Nonsense. When has a special prosecutor investigating a president for one set of alleged misdeeds eventually wandered over into investigating him for sexual indiscretions too?
This Journal story is speculative on the Mueller angle but it’s worth your time, for two reasons. One: The paper’s reporting about Trump’s dalliances has been borne out by other outlets. Alllllll the way back on November 4, 2016, they first reported the existence of a $150,000 payment from the National Enquirer to Playboy centerfold Karen McDougal in a “catch and kill” ploy to bury her story about an affair with Trump. That story was finally corroborated just three weeks ago by Ronan Farrow in the New Yorker. It was the Journal that also broke the news in January about Michael Cohen’s $130,000 hush-money payment to Stormy Daniels. A month later Cohen told the New York Times that he had indeed “facilitated” a payment of $130K to her. When the Journal has news on this front, it pays to listen.
Two: Even if there’s nothing to the Mueller angle, there’s an unrelated tidbit in here of real interest.

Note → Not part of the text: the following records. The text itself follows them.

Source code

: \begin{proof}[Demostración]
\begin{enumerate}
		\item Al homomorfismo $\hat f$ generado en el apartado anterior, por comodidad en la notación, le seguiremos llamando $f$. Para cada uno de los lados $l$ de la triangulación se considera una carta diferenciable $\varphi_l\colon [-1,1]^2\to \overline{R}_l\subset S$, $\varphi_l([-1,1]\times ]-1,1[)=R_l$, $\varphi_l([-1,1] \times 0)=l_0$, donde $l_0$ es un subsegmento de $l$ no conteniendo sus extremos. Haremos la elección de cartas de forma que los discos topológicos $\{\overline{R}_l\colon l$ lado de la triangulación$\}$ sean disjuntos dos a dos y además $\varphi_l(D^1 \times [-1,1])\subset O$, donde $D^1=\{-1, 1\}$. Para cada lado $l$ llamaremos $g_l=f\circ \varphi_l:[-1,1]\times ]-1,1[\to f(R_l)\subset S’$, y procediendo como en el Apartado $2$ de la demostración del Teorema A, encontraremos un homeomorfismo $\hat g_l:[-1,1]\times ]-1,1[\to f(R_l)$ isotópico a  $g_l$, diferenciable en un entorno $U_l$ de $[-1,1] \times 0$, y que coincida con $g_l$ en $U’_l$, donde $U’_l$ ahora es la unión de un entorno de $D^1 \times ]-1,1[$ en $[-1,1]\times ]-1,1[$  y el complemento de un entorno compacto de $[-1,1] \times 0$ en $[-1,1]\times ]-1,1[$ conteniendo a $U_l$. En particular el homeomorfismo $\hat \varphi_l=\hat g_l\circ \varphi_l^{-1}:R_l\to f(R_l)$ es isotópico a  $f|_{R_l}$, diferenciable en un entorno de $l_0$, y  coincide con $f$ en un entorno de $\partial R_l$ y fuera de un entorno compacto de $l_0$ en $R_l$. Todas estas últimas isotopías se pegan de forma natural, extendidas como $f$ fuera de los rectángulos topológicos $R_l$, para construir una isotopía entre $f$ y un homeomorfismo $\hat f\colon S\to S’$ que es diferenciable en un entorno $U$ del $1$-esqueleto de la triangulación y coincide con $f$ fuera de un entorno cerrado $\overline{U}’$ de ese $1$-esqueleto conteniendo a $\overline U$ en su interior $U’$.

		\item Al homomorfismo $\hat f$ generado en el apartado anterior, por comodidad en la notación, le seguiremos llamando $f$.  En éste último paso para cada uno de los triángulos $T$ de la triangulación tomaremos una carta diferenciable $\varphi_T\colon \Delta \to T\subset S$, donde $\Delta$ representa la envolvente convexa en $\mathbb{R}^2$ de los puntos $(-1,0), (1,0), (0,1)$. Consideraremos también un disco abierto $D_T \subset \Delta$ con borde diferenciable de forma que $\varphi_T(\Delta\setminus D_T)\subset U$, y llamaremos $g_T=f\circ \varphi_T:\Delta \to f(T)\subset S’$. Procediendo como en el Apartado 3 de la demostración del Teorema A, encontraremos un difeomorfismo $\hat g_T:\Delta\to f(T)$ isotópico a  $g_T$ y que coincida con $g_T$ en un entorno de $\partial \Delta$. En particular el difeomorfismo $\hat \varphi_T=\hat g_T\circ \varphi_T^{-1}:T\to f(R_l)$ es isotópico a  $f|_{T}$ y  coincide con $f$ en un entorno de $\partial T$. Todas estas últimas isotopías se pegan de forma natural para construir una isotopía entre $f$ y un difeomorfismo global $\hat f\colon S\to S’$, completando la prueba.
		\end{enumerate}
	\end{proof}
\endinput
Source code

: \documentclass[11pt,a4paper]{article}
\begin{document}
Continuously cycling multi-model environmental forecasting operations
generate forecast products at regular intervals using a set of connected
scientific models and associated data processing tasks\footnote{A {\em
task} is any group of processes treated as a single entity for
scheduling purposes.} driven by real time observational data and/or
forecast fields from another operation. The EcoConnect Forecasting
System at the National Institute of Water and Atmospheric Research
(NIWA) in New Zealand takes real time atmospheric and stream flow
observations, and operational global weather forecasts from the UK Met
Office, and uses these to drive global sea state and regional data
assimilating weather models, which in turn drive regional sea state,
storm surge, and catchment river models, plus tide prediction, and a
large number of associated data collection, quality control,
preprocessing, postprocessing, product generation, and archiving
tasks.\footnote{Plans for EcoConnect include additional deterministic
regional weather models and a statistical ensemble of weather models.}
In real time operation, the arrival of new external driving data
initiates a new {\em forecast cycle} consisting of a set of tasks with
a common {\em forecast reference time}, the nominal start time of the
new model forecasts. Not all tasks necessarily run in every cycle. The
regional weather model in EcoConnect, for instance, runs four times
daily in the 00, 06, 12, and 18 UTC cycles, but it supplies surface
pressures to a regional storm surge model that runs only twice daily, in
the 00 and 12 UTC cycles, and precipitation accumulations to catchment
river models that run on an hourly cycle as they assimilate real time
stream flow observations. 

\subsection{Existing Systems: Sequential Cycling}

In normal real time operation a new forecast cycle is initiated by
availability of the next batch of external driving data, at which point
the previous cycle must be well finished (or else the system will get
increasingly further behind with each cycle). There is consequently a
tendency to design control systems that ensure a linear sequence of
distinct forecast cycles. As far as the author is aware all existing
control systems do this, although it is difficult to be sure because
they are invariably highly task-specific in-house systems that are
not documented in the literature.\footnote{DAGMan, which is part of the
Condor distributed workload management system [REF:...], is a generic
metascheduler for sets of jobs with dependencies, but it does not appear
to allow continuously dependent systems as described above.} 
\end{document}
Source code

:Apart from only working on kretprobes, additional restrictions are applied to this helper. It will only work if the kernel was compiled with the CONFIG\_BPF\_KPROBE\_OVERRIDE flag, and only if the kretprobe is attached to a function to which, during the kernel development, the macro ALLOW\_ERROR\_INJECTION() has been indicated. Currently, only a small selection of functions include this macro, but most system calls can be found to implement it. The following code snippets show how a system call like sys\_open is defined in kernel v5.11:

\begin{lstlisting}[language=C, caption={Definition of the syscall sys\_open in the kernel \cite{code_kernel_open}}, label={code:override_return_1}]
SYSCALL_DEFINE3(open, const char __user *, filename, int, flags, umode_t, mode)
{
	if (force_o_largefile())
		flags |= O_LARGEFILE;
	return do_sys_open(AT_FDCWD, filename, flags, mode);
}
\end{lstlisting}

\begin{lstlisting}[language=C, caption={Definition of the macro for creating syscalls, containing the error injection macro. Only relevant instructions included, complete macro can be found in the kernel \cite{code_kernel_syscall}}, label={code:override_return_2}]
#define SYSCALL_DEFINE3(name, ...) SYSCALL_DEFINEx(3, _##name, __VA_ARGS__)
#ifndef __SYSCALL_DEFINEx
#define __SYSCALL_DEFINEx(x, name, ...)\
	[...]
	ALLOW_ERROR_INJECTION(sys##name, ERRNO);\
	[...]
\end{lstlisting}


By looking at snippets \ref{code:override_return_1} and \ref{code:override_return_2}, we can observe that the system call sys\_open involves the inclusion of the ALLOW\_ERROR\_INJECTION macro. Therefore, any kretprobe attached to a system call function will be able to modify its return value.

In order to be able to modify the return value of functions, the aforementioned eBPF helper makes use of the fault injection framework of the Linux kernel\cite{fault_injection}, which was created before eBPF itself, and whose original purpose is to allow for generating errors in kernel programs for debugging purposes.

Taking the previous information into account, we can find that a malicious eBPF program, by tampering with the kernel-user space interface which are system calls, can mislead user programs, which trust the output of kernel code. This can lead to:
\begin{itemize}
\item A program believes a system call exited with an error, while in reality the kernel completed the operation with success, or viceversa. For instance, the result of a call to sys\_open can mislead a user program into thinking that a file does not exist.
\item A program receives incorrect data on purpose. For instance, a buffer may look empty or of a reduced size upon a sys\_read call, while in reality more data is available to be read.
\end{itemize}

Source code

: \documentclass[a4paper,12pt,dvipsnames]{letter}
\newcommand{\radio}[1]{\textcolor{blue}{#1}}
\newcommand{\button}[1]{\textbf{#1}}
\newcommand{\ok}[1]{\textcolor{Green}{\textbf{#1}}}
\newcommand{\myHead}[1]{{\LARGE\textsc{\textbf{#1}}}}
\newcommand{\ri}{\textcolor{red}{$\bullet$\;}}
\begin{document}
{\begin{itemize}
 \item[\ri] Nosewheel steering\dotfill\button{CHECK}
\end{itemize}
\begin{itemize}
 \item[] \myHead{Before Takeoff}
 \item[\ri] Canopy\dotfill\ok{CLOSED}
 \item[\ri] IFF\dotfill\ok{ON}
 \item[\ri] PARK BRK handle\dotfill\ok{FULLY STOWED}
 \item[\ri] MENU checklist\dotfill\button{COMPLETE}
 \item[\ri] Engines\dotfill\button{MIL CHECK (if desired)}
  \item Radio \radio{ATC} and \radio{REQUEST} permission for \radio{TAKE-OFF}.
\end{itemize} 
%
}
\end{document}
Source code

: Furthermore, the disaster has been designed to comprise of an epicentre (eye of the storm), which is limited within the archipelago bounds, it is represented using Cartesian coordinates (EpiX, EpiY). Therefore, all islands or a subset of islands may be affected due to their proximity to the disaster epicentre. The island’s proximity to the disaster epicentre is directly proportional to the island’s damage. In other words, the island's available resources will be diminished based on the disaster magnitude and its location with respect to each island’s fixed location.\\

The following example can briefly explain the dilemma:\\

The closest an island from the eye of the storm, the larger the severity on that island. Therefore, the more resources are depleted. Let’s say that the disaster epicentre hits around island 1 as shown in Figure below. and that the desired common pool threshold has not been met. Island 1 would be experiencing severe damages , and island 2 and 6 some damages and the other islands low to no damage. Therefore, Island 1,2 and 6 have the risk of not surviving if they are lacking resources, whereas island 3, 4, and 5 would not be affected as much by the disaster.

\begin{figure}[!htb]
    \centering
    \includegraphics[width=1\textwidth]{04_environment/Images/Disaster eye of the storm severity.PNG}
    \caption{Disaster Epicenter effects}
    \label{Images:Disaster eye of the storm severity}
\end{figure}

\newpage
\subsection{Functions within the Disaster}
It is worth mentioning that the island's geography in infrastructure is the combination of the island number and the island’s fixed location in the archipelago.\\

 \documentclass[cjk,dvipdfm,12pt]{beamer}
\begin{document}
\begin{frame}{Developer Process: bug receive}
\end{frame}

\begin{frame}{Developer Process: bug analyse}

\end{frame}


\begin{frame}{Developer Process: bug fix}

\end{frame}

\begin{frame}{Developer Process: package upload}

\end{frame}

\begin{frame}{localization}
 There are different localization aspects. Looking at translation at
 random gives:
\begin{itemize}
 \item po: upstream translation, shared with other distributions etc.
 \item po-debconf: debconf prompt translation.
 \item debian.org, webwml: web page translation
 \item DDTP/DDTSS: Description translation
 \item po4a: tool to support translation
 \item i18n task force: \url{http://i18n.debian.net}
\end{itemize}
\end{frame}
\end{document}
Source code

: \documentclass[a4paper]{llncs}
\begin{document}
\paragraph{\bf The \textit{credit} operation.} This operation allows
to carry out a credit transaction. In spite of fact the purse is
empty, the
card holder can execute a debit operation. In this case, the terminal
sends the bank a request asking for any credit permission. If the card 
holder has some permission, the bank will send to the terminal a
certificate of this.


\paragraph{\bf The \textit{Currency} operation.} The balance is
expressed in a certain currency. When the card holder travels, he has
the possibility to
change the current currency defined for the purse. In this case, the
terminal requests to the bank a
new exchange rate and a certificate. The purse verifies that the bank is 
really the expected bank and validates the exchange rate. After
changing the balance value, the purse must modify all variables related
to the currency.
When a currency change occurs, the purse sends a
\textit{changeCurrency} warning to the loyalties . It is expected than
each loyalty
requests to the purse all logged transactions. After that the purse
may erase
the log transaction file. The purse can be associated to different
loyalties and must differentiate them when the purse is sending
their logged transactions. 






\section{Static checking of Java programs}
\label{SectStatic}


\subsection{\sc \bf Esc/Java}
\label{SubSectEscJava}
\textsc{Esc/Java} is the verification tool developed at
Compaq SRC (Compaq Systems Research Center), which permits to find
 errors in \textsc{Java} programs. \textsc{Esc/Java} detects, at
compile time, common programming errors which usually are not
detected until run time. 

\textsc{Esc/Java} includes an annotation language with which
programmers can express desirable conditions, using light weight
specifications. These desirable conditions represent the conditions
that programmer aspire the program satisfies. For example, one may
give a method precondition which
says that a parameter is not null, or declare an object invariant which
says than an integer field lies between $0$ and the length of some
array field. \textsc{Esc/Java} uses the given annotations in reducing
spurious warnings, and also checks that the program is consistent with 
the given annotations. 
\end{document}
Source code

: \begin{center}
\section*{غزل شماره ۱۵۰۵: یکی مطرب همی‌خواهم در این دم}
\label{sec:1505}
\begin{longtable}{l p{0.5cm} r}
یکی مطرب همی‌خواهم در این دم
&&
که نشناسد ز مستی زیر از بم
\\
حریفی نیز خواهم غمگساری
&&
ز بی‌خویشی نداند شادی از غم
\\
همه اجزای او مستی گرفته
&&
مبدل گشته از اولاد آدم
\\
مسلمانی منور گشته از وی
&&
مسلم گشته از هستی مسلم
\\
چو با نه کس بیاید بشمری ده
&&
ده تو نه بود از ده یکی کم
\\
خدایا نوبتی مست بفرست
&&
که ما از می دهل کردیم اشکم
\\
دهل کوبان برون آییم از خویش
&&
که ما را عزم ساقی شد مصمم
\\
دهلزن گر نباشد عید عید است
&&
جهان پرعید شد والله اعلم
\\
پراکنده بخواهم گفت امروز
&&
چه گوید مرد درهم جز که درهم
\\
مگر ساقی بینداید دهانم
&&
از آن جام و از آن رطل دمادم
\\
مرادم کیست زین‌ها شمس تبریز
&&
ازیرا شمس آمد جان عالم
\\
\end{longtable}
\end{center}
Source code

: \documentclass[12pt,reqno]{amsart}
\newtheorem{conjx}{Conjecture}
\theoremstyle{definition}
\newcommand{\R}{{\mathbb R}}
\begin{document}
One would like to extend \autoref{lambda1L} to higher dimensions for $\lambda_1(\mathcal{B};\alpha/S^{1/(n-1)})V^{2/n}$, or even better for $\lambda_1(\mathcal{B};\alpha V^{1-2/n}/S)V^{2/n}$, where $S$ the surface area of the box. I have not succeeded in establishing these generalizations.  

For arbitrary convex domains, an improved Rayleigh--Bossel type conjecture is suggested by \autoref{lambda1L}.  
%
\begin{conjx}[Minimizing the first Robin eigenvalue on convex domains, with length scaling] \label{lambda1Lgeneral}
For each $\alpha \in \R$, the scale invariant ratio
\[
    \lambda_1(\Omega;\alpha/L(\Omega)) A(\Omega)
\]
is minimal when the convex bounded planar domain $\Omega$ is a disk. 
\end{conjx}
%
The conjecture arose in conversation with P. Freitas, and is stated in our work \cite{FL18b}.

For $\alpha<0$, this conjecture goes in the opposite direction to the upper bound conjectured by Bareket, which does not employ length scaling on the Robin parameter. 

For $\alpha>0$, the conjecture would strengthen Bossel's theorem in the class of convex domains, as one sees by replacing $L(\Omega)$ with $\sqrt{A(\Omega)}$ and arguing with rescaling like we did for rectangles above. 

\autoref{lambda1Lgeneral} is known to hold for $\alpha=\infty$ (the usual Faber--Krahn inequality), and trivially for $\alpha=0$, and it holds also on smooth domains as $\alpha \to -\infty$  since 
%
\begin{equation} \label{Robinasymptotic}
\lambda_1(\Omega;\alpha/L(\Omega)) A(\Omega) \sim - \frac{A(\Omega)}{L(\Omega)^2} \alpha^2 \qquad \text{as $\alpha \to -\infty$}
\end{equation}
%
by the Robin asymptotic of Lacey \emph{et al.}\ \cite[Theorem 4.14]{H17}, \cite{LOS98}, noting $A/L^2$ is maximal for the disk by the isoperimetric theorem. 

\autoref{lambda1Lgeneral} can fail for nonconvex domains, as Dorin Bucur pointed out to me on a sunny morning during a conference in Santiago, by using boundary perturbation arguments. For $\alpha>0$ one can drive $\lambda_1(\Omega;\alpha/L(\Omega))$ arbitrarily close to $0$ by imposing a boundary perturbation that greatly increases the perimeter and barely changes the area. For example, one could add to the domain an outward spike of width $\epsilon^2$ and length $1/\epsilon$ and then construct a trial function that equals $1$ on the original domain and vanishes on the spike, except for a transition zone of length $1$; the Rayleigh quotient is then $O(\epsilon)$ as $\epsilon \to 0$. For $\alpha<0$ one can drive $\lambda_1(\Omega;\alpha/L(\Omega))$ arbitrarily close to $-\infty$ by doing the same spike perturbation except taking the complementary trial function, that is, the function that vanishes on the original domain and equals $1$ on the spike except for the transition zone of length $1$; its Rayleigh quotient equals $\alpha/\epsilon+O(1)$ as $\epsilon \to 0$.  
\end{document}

The bank used by President Donald Trump’s personal lawyer to wire $130,000 to a former adult-film actress flagged the transaction as suspicious and reported it to the Treasury Department, according to a person familiar with the matter…
City National Bank launched an internal inquiry of its own about the payment a year after [Daniels’s lawyer] received the funds in his client-trust account there, the person said. City National sought information about the source of funds wired to Mr. Davidson’s account, the person said. The inquiry was first reported by The Washington Post.
The one-year lag between the payment by Mr. Cohen and the bank inquiry is unusual. It suggests that City National received new information that prompted it to take a fresh look at the transaction, said Charles Intriago, a former federal prosecutor and money-laundering expert.
Why would it take a year for the bank to start sniffing around the Daniels payment? The Journal theorizes that it was none other than Robert Mueller’s office that might have brought it to the bank’s attention by subpoenaing records related to Michael Cohen, whom Mueller’s office is interested in for his role in exploring a proposal for a new Trump Tower in Moscow circa 2015-16. Mueller’s investigators naturally would be interested in large payments made by Cohen via corporate shells designed to shield the payment from public notice. Which is to say, *if* it was a Mueller subpoena that dredged all of this up, it’s not so much that Mueller is investigating Stormygate as that he’s investigating possible TrumpWorld financial connections to Russia that may have led him inadvertently to stumble upon hush-money payments to former mistresses. Between Daniels and the Enquirer payoff to McDougal, it’s conceivable that Team Mueller has an entire file on payments made by Trump’s fixers to various women (unless you think they’re the only two who’ve ever received cash not to talk about their experiences with Trump). What’s he going to do with that file? It’s not as if there’s anything illegal about paying someone not to comment publicly.
…But there may be something illegal about the way this transaction happened. Here’s the interesting tidbit I mentioned:
After Mr. Trump’s victory, Mr. Cohen complained to friends that he had yet to be reimbursed for the payment to Ms. Clifford, the people said.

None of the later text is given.